Entitled Colyton and thereby openly acknowledging where he grew up in the Manawatu, this exhibition of new paintings also represents the 30th year of Karl Maughan’s solo exhibitions with Milford Galleries.
Mixing fact and fiction with profoundly immersive sensations, every Maughan painting suggests and implies far more than at first it seems. He uses colour in an exhilarating manner as he constructs botanical ‘scenes’ of places which have been invented through a process of amalgamation (from multiple various locations) but – in doing so – delivers each work with such authority in his/this paraphrased reality that the viewer implicitly believes everything to be real, to be of somewhere known.

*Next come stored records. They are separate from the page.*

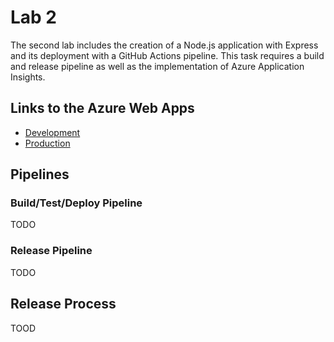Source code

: # Lab 2
The second lab includes the creation of a Node.js application with Express and its deployment with a GitHub Actions pipeline. This task requires a build and release pipeline as well as the implementation of Azure Application Insights.


## Links to the Azure Web Apps
- [Development](https://calm-mushroom-042d67f03.5.azurestaticapps.net/)
- [Production](https://gray-water-08b6a5a03.5.azurestaticapps.net/)


## Pipelines
### Build/Test/Deploy Pipeline
TODO

### Release Pipeline
TODO


## Release Process
TOOD
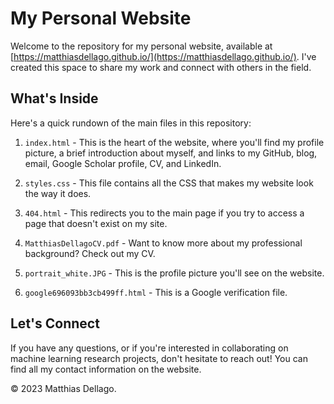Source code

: # My Personal Website

Welcome to the repository for my personal website, available at [https://matthiasdellago.github.io/](https://matthiasdellago.github.io/). I've created this space to share my work and connect with others in the field.

## What's Inside

Here's a quick rundown of the main files in this repository:

1. `index.html` - This is the heart of the website, where you'll find my profile picture, a brief introduction about myself, and links to my GitHub, blog, email, Google Scholar profile, CV, and LinkedIn.

2. `styles.css` - This file contains all the CSS that makes my website look the way it does.

3. `404.html` - This redirects you to the main page if you try to access a page that doesn't exist on my site.

4. `MatthiasDellagoCV.pdf` - Want to know more about my professional background? Check out my CV.

5. `portrait_white.JPG` - This is the profile picture you'll see on the website.

6. `google696093bb3cb499ff.html` - This is a Google verification file.

## Let's Connect

If you have any questions, or if you're interested in collaborating on machine learning research projects, don't hesitate to reach out! You can find all my contact information on the website.


© 2023 Matthias Dellago.
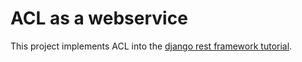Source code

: # ACL as a webservice

This project implements ACL into the [django rest framework tutorial](https://github.com/tomchristie/rest-framework-tutorial).
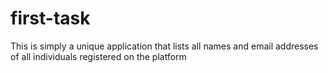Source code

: # first-task
This is simply a unique application that lists all names and email addresses of all individuals registered on the platform
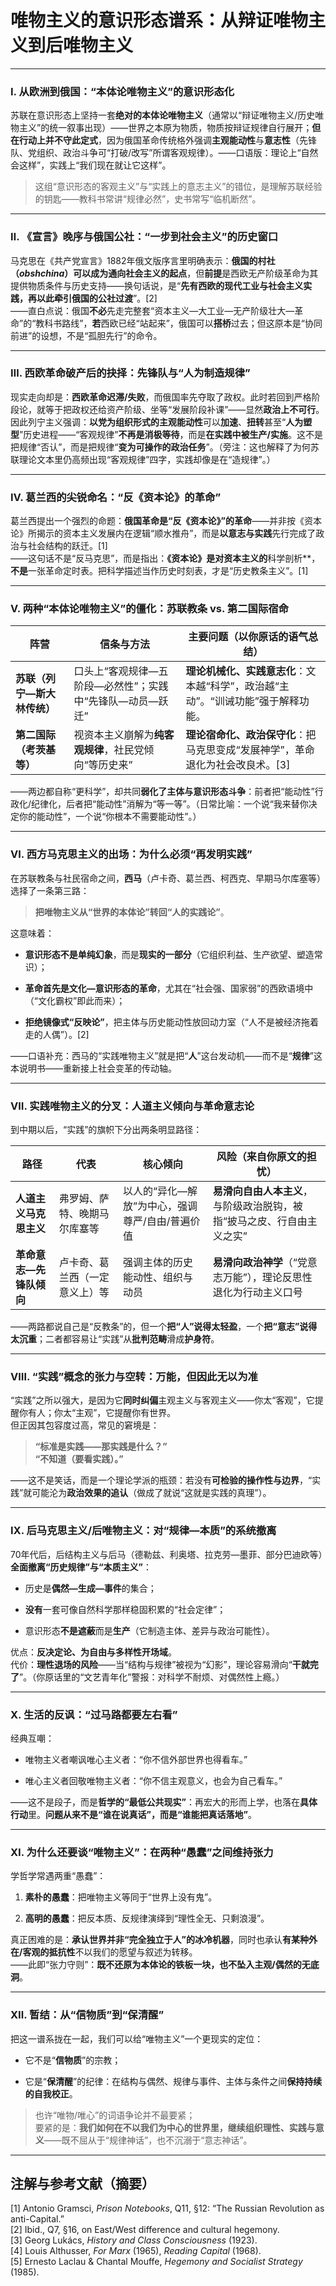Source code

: # **唯物主义的意识形态谱系：从辩证唯物主义到后唯物主义**

---

### Ⅰ. 从欧洲到俄国：**“本体论唯物主义”的意识形态化**

苏联在意识形态上坚持一套**绝对的本体论唯物主义**（通常以“辩证唯物主义/历史唯物主义”的统一叙事出现）——世界之本原为物质，物质按辩证规律自行展开；**但在行动上并不守此定式**，因为俄国革命传统格外强调**主观能动性**与**意志性**（先锋队、党组织、政治斗争可“打破/改写”所谓客观规律）。——口语版：理论上“自然会这样”，实践上“我们现在就让它这样”。

> 这组“意识形态的客观主义”与“实践上的意志主义”的错位，是理解苏联经验的钥匙——教科书常讲“规律必然”，史书常写“临机断然”。

---

### Ⅱ. 《宣言》晚序与俄国公社：**“一步到社会主义”的历史窗口**

马克思在《共产党宣言》1882年俄文版序言里明确表示：**俄国的村社（*obshchina*）可以成为通向社会主义的起点**，但**前提**是西欧无产阶级革命为其提供物质条件与历史支持——换句话说，是“**先有西欧的现代工业与社会主义实践，再以此牵引俄国的公社过渡**”。[2]  
——直白点说：俄国**不必**先走完整套“资本主义—大工业—无产阶级壮大—革命”的“教科书路线”，**若**西欧已经“站起来”，俄国可以**搭桥**过去；但这原本是“协同前进”的设想，不是“孤胆先行”的命令。

---

### Ⅲ. 西欧革命破产后的抉择：**先锋队与“人为制造规律”**

现实走向却是：**西欧革命迟滞/失败**，而俄国率先夺取了政权。此时若回到严格阶段论，就等于把政权还给资产阶级、坐等“发展阶段补课”——显然**政治上不可行**。  
因此列宁主义强调：**以党为组织形式的主观能动性**可以**加速**、**扭转**甚至“**人为塑型**”历史进程——“客观规律”**不再是消极等待**，而是**在实践中被生产/实施**。这不是把规律“否认”，而是把规律“**变为可操作的政治任务**”。（旁注：这也解释了为何苏联理论文本里仍高频出现“客观规律”四字，实践却像是在“造规律”。）

---

### Ⅳ. 葛兰西的尖锐命名：**“反《资本论》的革命”**

葛兰西提出一个强烈的命题：**俄国革命是“反《资本论》”的革命**——并非按《资本论》所揭示的资本主义发展内在逻辑“顺水推舟”，而是**以意志与实践**先行完成了政治与社会结构的跃迁。[1]  
——这句话不是“反马克思”，而是指出：**《资本论》是对资本主义的**科学剖析**，**不是**一张革命定时表。把科学描述当作历史时刻表，才是“历史教条主义”。[1]

---

### Ⅴ. 两种“本体论唯物主义”的僵化：**苏联教条 vs. 第二国际宿命**

| 阵营               | 信条与方法                            | 主要问题（以你原话的语气总结）                               |
| ---------------- | -------------------------------- | --------------------------------------------- |
| **苏联（列宁—斯大林传统）** | 口头上“客观规律—五阶段—必然性”；实践中“先锋队—动员—跃迁” | **理论机械化、实践意志化**：文本越“科学”，政治越“主动”。“训诫功能”强于解释功能。 |
| **第二国际（考茨基等）**   | 视资本主义崩解为**纯客观规律**，社民党倾向“等历史来”    | **理论宿命化、政治保守化**：把马克思变成“发展神学”，革命退化为社会改良术。[3]   |

——两边都自称“更科学”，却共同**弱化了主体与意识形态斗争**：前者把“能动性”行政化/纪律化，后者把“能动性”消解为“等一等”。（日常比喻：一个说“我来替你决定你的能动性”，一个说“你根本不需要能动性”。）

---

### Ⅵ. 西方马克思主义的出场：**为什么必须“再发明实践”**

在苏联教条与社民宿命之间，**西马**（卢卡奇、葛兰西、柯西克、早期马尔库塞等）选择了一条第三路：

> **把唯物主义从“世界的本体论”转回“人的实践论”**。

这意味着：

- **意识形态不是单纯幻象**，而是**现实的一部分**（它组织利益、生产欲望、塑造常识）；

- **革命首先是文化—意识形态的革命**，尤其在“社会强、国家弱”的西欧语境中（“文化霸权”即此而来）；

- **拒绝镜像式“反映论”**，把主体与历史能动性放回动力室（“人不是被经济拖着走的人偶”）。[2]

——口语补充：西马的“实践唯物主义”就是把“**人**”这台发动机——而不是“**规律**”这本说明书——重新接上社会变革的传动轴。

---

### Ⅶ. 实践唯物主义的分叉：**人道主义倾向与革命意志论**

到中期以后，“实践”的旗帜下分出两条明显路径：

| 路径             | 代表              | 核心倾向                       | 风险（来自你原文的担忧）                           |
| -------------- | --------------- | -------------------------- | -------------------------------------- |
| **人道主义马克思主义**  | 弗罗姆、萨特、晚期马尔库塞等  | 以人的“异化—解放”为中心，强调尊严/自由/普遍价值 | **易滑向自由人本主义**，与阶级政治脱钩，被指“披马之皮、行自由主义之实” |
| **革命意志—先锋队倾向** | 卢卡奇、葛兰西（一定意义上）等 | 强调主体的历史能动性、组织与动员           | **易滑向政治神学**（“党意志万能”），理论反思性退化为行动主义口号    |

——两路都说自己是“反教条”的，但一个**把“人”说得太轻盈**，一个**把“意志”说得太沉重**；二者都容易让“实践”从**批判范畴**滑成**护身符**。

---

### Ⅷ. “实践”概念的张力与空转：**万能，但因此无以为准**

“实践”之所以强大，是因为它**同时纠偏**主观主义与客观主义——你太“客观”，它提醒你有人；你太“主观”，它提醒你有世界。  
但正因其包容度过高，常见的窘境是：

> **“标准是实践——那实践是什么？”**  
> **“不知道（要看实践）。”**

——这不是笑话，而是一个理论学派的瓶颈：若没有**可检验的操作性与边界**，“实践”就可能沦为**政治效果的追认**（做成了就说“这就是实践的真理”）。

---

### Ⅸ. 后马克思主义/后唯物主义：**对“规律—本质”的系统撤离**

70年代后，后结构主义与后马（德勒兹、利奥塔、拉克劳—墨菲、部分巴迪欧等）**全面撤离“历史规律”与“本质主义”**：

- 历史是**偶然—生成—事件**的集合；

- **没有**一套可像自然科学那样稳固积累的“社会定律”；

- 意识形态**不是遮蔽**而是**生产**（它制造主体、差异与政治可能性）。

优点：**反决定论、为自由与多样性开场域**。  
代价：**理性退场的风险**——当“结构与规律”被视为“幻影”，理论容易滑向“**干就完了**”。（你原话里的“文艺青年化”警报：对科学不耐烦、对偶然性上瘾。）

---

### Ⅹ. 生活的反讽：**“过马路都要左右看”**

经典互嘲：

- 唯物主义者嘲讽唯心主义者：“你不信外部世界也得看车。”

- 唯心主义者回敬唯物主义者：“你不信主观意义，也会为自己看车。”

——这不是段子，而是**哲学的“最低公共现实”**：再宏大的形而上学，也落在**具体行动**里。**问题从来不是“谁在说真话”，而是“谁能把真话落地”**。

---

### Ⅺ. 为什么还要谈“唯物主义”：**在两种“愚蠢”之间维持张力**

学哲学常遇两重“愚蠢”：

1. **素朴的愚蠢**：把唯物主义等同于“世界上没有鬼”。

2. **高明的愚蠢**：把反本质、反规律演绎到“理性全无、只剩浪漫”。

真正困难的是：**承认世界并非“完全独立于人”的冰冷机器**，同时也承认**有某种外在/客观的抵抗性**不以我们的愿望与叙述为转移。  
——此即“张力守则”：**既不还原为本体论的铁板一块，也不坠入主观/偶然的无底洞**。

---

### Ⅻ. 暂结：**从“信物质”到“保清醒”**

把这一谱系拢在一起，我们可以给“唯物主义”一个更现实的定位：

- 它不是“**信物质**”的宗教；

- 它是“**保清醒**”的纪律：在结构与偶然、规律与事件、主体与条件之间**保持持续的自我校正**。

> 也许“唯物/唯心”的词语争论并不最要紧；  
> 要紧的是：**我们如何在不以我们为中心的世界里，继续组织理性、实践与意义**——既不屈从于“规律神话”，也不沉溺于“意志神话”。

---

## 注解与参考文献（摘要）

[1] Antonio Gramsci, *Prison Notebooks*, Q11, §12: “The Russian Revolution as anti-Capital.”  
[2] Ibid., Q7, §16, on East/West difference and cultural hegemony.  
[3] Georg Lukács, *History and Class Consciousness* (1923).  
[4] Louis Althusser, *For Marx* (1965), *Reading Capital* (1968).  
[5] Ernesto Laclau & Chantal Mouffe, *Hegemony and Socialist Strategy* (1985).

Infused with light and texture, the vibrations and metaphorical languages of colour, layered wet-on-wet, and delivered with the rhythmic marking and moving presence of the artist’s hand, all the paintings in Colyton from the largest (Hatuma Road) to the smallest (such as Mahua Road and Nannestad Lane) directly engage with how perception alters with distance. Viewed from afar, Maughan’s paintings are exercises of implied realism but up close they become completely recomposed into the (mark-making) languages of abstraction. This fundamental – and startling – virtuoso dualism at the centre of all Maughan painting is delivered again and again so compellingly that each and every work comes to simultaneously attain two quite different states of being.
Mixing narratives of place and notions of a journey of discovery, important works such as Tukituki and Omakere Stream reveal as much as they hide and deny. Mixing flora and fauna with the architecture of pathways and the garden, Maughan constructs messages of order where the unknown and unseen – just around the corner – adds distinct elements of mystery and menace.